Do atheists believe humans have souls?
I guess I’m an atheist because I have a naturalistic view of the world where reality is based on what’s physically observable, and nothing is accepted on pure faith. So I don’t “believe” in deities, an afterlife, or a metaphysical soul that somehow spiritually animates our bodies. I reject the notion of anything that stands outside the laws of physics, and whose existence persists after physical death. Ghost stories are entertaining fiction.
If by “soul,” on the other hand, you mean my mind – consciousness, self-awareness, sense of self, unique individual personality, experiences, memories, knowledge, feelings, drives, etc – then of course we all have souls and I think we call this humanism. Our souls somehow emerge from those tangled masses of neurons we carry in our heads. In this sense, when I die my soul dies, too, because all brain function ceases within minutes.
Douglas Hofstadter, writing in I Am A Strange Loop, speaks of creatures having different “sizes” of souls, measured in arbitrary units called Huneckers.

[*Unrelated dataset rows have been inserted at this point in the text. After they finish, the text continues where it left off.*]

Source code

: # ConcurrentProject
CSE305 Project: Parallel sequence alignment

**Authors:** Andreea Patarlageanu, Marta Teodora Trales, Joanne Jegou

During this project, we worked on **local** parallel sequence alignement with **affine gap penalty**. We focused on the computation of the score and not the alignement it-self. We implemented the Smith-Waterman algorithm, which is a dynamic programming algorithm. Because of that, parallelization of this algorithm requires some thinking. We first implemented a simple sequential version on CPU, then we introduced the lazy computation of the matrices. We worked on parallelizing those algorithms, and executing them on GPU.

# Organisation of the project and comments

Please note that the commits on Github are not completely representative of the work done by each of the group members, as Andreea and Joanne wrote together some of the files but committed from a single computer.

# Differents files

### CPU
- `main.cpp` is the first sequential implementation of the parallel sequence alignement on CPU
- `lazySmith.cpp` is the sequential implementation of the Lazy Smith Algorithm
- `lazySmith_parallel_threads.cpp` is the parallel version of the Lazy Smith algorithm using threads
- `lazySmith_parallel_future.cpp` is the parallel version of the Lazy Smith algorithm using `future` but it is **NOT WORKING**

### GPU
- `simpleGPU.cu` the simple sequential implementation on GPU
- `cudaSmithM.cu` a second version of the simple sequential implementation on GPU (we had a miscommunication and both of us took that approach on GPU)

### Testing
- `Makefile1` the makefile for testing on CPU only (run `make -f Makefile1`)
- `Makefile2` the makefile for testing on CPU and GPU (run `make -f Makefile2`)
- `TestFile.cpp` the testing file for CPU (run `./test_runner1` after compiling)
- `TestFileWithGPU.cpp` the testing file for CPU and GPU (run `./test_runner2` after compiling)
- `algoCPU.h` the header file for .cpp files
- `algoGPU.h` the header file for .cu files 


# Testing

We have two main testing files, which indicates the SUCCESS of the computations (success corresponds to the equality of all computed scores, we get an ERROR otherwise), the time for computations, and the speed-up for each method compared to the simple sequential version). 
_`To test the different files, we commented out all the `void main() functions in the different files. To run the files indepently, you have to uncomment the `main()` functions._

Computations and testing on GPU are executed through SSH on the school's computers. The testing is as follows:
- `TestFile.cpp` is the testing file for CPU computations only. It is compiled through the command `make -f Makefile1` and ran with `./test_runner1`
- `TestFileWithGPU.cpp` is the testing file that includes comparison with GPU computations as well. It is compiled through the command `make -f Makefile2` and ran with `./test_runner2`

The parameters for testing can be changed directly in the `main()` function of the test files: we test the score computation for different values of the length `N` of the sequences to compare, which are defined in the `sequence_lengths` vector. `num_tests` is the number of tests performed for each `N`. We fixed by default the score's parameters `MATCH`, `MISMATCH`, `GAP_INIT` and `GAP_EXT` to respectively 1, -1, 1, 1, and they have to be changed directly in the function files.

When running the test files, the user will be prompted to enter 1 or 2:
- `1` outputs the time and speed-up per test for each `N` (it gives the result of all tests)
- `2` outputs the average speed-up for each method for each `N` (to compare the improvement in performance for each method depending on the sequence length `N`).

A man’s soul is bigger than a dog’s soul, which is bigger than a flea’s (this is subjective whimsy, of course, because even when viewed as a manifestation of neural processes there is no clear definition.) In this sense the word “soul” is a nice metaphor for “mind” but nothing more.

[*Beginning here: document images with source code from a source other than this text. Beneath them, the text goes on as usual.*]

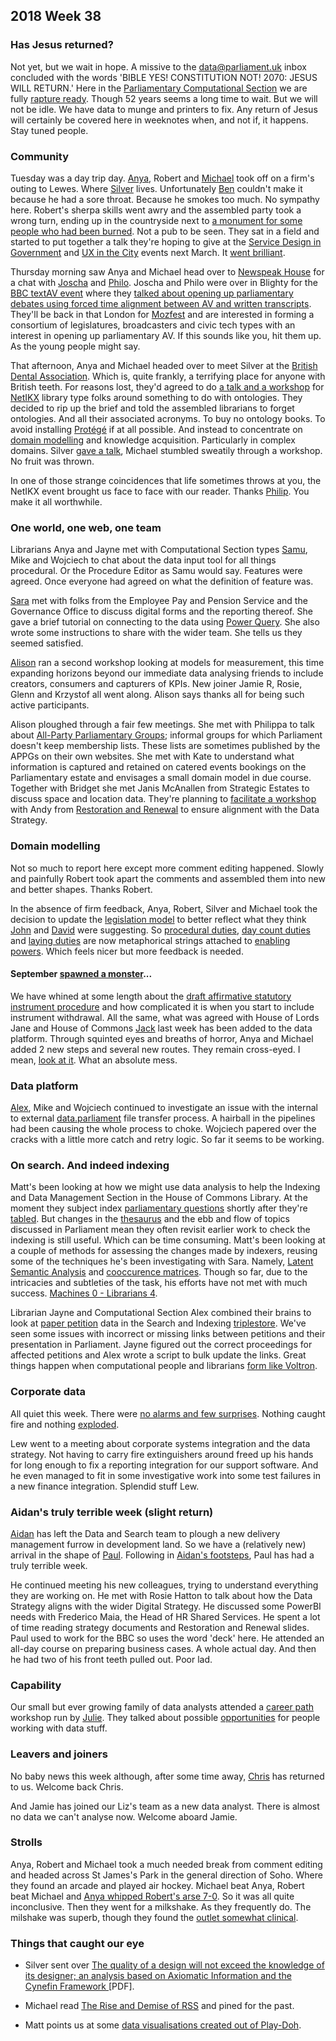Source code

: ## 2018 Week 38

### Has Jesus returned?

Not yet, but we wait in hope. A missive to the [data@parliament.uk](mailto:data@parliament.uk) inbox concluded with the words 'BIBLE YES! CONSTITUTION NOT! 2070: JESUS WILL RETURN.' Here in the [Parliamentary Computational Section](https://pds.blog.parliament.uk/) we are fully [rapture ready](http://www.rr-bb.com/). Though 52 years seems a long time to wait. But we will not be idle. We have data to munge and printers to fix. Any return of Jesus will certainly be covered here in weeknotes when, and not if, it happens. Stay tuned people.

### Community

Tuesday was a day trip day. [Anya](https://twitter.com/bitten_), Robert and [Michael](https://twitter.com/fantasticlife) took off on a firm's outing to Lewes. Where [Silver](https://twitter.com/silveroliver) lives. Unfortunately [Ben](https://twitter.com/benwoodhams) couldn't make it because he had a sore throat. Because he smokes too much. No sympathy here. Robert's sherpa skills went awry and the assembled party took a wrong turn, ending up in the countryside next to [a monument for some people who had been burned](http://www.sussexmartyrs.co.uk/the-history-of-the-memorials/). Not a pub to be seen. They sat in a field and started to put together a talk they're hoping to give at the [Service Design in Government](https://govservicedesign.net/2019/) and [UX in the City](https://uxinthecity.net/2019/manchester/) events next March. It [went brilliant](https://twitter.com/fantasticlife/status/1042048747063177216).

Thursday morning saw Anya and Michael head over to [Newspeak House](https://www.nwspk.com/) for a chat with [Joscha](https://twitter.com/OpenHypervideo) and [Philo](https://twitter.com/phivk). Joscha and Philo were over in Blighty for the [BBC textAV event](https://sites.google.com/view/textav) where they [talked about opening up parliamentary debates using forced time alignment between AV and written transcripts](https://twitter.com/OpenHypervideo/status/1042739191950573568). They'll be back in that London for [Mozfest](https://mozillafestival.org/) and are interested in forming a consortium of legislatures, broadcasters and civic tech types with an interest in opening up parliamentary AV. If this sounds like you, hit them up. As the young people might say.

That afternoon, Anya and Michael headed over to meet Silver at the [British Dental Association](https://bda.org/). Which is, quite frankly, a terrifying place for anyone with British teeth. For reasons lost, they'd agreed to do [a talk and a workshop](http://www.netikx.org/content/ontologies-and-domain-modelling-fun-honest-and-friendly-introduction-20-september-2018) for [NetIKX](http://www.netikx.org/) library type folks around something to do with ontologies. They decided to rip up the brief and told the assembled librarians to forget ontologies. And all their associated acronyms. To buy no ontology books. To avoid installing [Protégé](https://protege.stanford.edu/) if at all possible. And instead to concentrate on [domain modelling](https://en.wikipedia.org/wiki/Domain-driven_design) and knowledge acquisition. Particularly in complex domains. Silver [gave a talk](https://twitter.com/NetIKX/status/1042789960686993408), Michael stumbled sweatily through a workshop. No fruit was thrown.

In one of those strange coincidences that life sometimes throws at you, the NetIKX event brought us face to face with our reader. Thanks [Philip](https://twitter.com/PhilDRoberts). You make it all worthwhile.

### One world, one web, one team

Librarians Anya and Jayne met with Computational Section types [Samu](https://twitter.com/langsamu), Mike and Wojciech to chat about the data input tool for all things procedural. Or the Procedure Editor as Samu would say. Features were agreed. Once everyone had agreed on what the definition of feature was.

[Sara](http://twitter.com/sarafreis) met with folks from the Employee Pay and Pension Service and the Governance Office to discuss digital forms and the reporting thereof. She gave a brief tutorial on connecting to the data using [Power Query](https://en.wikipedia.org/wiki/Power_Pivot#M_Formula_language). She also wrote some instructions to share with the wider team. She tells us they seemed satisfied. 

[Alison](http://twitter.com/oliala) ran a second workshop looking at models for measurement, this time expanding horizons beyond our immediate data analysing friends to include creators, consumers and capturers of KPIs. New joiner Jamie R, Rosie, Glenn and Krzystof all went along. Alison says thanks all for being such active participants.

Alison ploughed through a fair few meetings. She met with Philippa to talk about [All-Party Parliamentary Groups](https://www.parliament.uk/about/mps-and-lords/members/apg/); informal groups for which Parliament doesn't keep membership lists. These lists are sometimes published by the APPGs on their own websites. She met with Kate to understand what information is captured and retained on catered events bookings on the Parliamentary estate and envisages a small domain model in due course. Together with Bridget she met Janis McAnallen from Strategic Estates to discuss space and location data. They're planning to [facilitate a workshop](https://www.youtube.com/watch?v=sv3LG6VVo8o) with Andy from [Restoration and Renewal](https://restorationandrenewal.parliament.uk/) to ensure alignment with the Data Strategy.

### Domain modelling

Not so much to report here except more comment editing happened. Slowly and painfully Robert took apart the comments and assembled them into new and better shapes. Thanks Robert.

In the absence of firm feedback, Anya, Robert, Silver and Michael took the decision to update the [legislation model](https://ukparliament.github.io/ontologies/legislation/legislation-ontology.html) to better reflect what they think [John](https://twitter.com/johnlsheridan) and [David](https://twitter.com/clerkly) were suggesting. So [procedural duties](https://ukparliament.github.io/ontologies/legislation/legislation-ontology.html#d4e248), [day count duties](https://ukparliament.github.io/ontologies/legislation/legislation-ontology.html#d4e213) and [laying duties](https://ukparliament.github.io/ontologies/legislation/legislation-ontology.html#d4e231) are now metaphorical strings attached to [enabling powers](https://ukparliament.github.io/ontologies/legislation/legislation-ontology.html#d4e526). Which feels nicer but more feedback is needed.

#### September [spawned a monster](https://www.youtube.com/watch?v=Xv8LdKp2Y-8)...

We have whined at some length about the [draft affirmative statutory instrument procedure](https://ukparliament.github.io/ontologies/procedure/sis/draft-affirmative.pdf) and how complicated it is when you start to include instrument withdrawal. All the same, what was agreed with House of Lords Jane and House of Commons [Jack](https://twitter.com/jackpdent) last week has been added to the data platform. Through squinted eyes and breaths of horror, Anya and Michael added 2 new steps and several new routes. They remain cross-eyed. I mean, [look at it](https://procedures.azurewebsites.net/Procedures/3/graph). What an absolute mess.

### Data platform

[Alex](https://twitter.com/alexedwardh), Mike and Wojciech continued to investigate an issue with the internal to external [data.parliament](http://www.data.parliament.uk/) file transfer process. A hairball in the pipelines had been causing the whole process to choke. Wojciech papered over the cracks with a little more catch and retry logic. So far it seems to be working.

### On search. And indeed indexing

Matt's been looking at how we might use data analysis to help the Indexing and Data Management Section in the House of Commons Library. At the moment they subject index [parliamentary questions](https://ukparliament.github.io/ontologies/question-and-answer/question-and-answer-ontology.html#d4e625) shortly after they're [tabled](https://ukparliament.github.io/ontologies/tabling/tabling-ontology.html). But changes in the [thesaurus](http://www.data.parliament.uk/dataset/thesauri) and the ebb and flow of topics discussed in Parliament mean they often revisit earlier work to check the indexing is still useful. Which can be time consuming. Matt's been looking at a couple of methods for assessing the changes made by indexers, reusing some of the techniques he's been investigating with Sara. Namely, [Latent Semantic Analysis](https://en.wikipedia.org/wiki/Latent_semantic_analysis) and [cooccurence matrices](https://en.wikipedia.org/wiki/Co-occurrence_matrix). Though so far, due to the intricacies and subtleties of the task, his efforts have not met with much success. [Machines 0 - Librarians 4](https://en.wikipedia.org/wiki/London_0_Hull_4).

Librarian Jayne and Computational Section Alex combined their brains to look at [paper petition](https://www.parliament.uk/get-involved/sign-a-petition/paper-petitions/) data in the Search and Indexing [triplestore](https://en.wikipedia.org/wiki/Triplestore). We've seen some issues with incorrect or missing links between petitions and their presentation in Parliament. Jayne figured out the correct proceedings for affected petitions and Alex wrote a script to bulk update the links. Great things happen when computational people and librarians [form like Voltron](https://www.youtube.com/watch?v=2kkJDHRYxWM).

### Corporate data

All quiet this week. There were [no alarms and few surprises](https://www.youtube.com/watch?v=u5CVsCnxyXg). Nothing caught fire and nothing [exploded](https://www.reddit.com/r/CatastrophicFailure/comments/3z7vj7/the_result_of_a_boiler_explosion_on_a_steam/). 

Lew went to a meeting about corporate systems integration and the data strategy. Not having to carry fire extinguishers around freed up his hands for long enough to fix a reporting integration for our support software. And he even managed to fit in some investigative work into some test failures in a new finance integration. Splendid stuff Lew.

### Aidan's truly terrible week (slight return)

[Aidan](https://twitter.com/aidan_morgan) has left the Data and Search team to plough a new delivery management furrow in development land. So we have a (relatively new) arrival in the shape of [Paul](https://twitter.com/paulwakely). Following in [Aidan's footsteps](/weeknotes.data-search/12/#aidans-truly-terrible-week), Paul has had a truly terrible week.

He continued meeting his new colleagues, trying to understand everything they are working on. He met with Rosie Hatton to talk about how the Data Strategy aligns with the wider Digital Strategy. He discussed some PowerBI needs with Frederico Maia, the Head of HR Shared Services. He spent a lot of time reading strategy documents and Restoration and Renewal slides. Paul used to work for the BBC so uses the word 'deck' here. He attended an all-day course on preparing business cases. A whole actual day. And then he had two of his front teeth pulled out. Poor lad.

### Capability

Our small but ever growing family of data analysts attended a [career path](https://www.youtube.com/watch?v=8JM8C49pf40) workshop run by [Julie](https://twitter.com/julietouring). They talked about possible [opportunities](https://www.youtube.com/watch?v=di60NYGu03Y) for people working with data stuff.

### Leavers and joiners

No baby news this week although, after some time away, [Chris](https://twitter.com/chrisalcockdev) has returned to us. Welcome back Chris.

And Jamie has joined our Liz's team as a new data analyst. There is almost no data we can't analyse now. Welcome aboard Jamie.

### Strolls

Anya, Robert and Michael took a much needed break from comment editing and headed across St James's Park in the general direction of Soho. Where they found an arcade and played air hockey. Michael beat Anya, Robert beat Michael and [Anya whipped Robert's arse 7-0](https://twitter.com/fantasticlife/status/1042448972483186688). So it was all quite inconclusive. Then they went for a milkshake. As they frequently do. The milshake was superb, though they found the [outlet somewhat clinical](http://snowflakegelato.co.uk/boutique-page/soho/).

### Things that caught our eye

* Silver sent over [The quality of a design will not exceed the knowledge of its designer;
an analysis based on Axiomatic Information and the Cynefin Framework ](https://ac.els-cdn.com/S2212827115007994/1-s2.0-S2212827115007994-main.pdf) [PDF].

* Michael read [The Rise and Demise of RSS](https://twobithistory.org/2018/09/16/the-rise-and-demise-of-rss.html) and pined for the past.

* Matt points us at some [data visualisations created out of Play-Doh](https://www.amycesal.com/day-doh-viz-all/).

Hofstadter describes things left behind after a person dies – photographs, letters, and so on – as “soul shards.” For example, the printed musical symbols that represent one of Chopin’s etudes in a sense contain a little piece of Chopin’s soul, because some of his thoughts and feelings while he was alive are revealed to us. In this sense, optimistically, the soul may partly survive physical death. If an asteroid destroys Earth then all bets are off.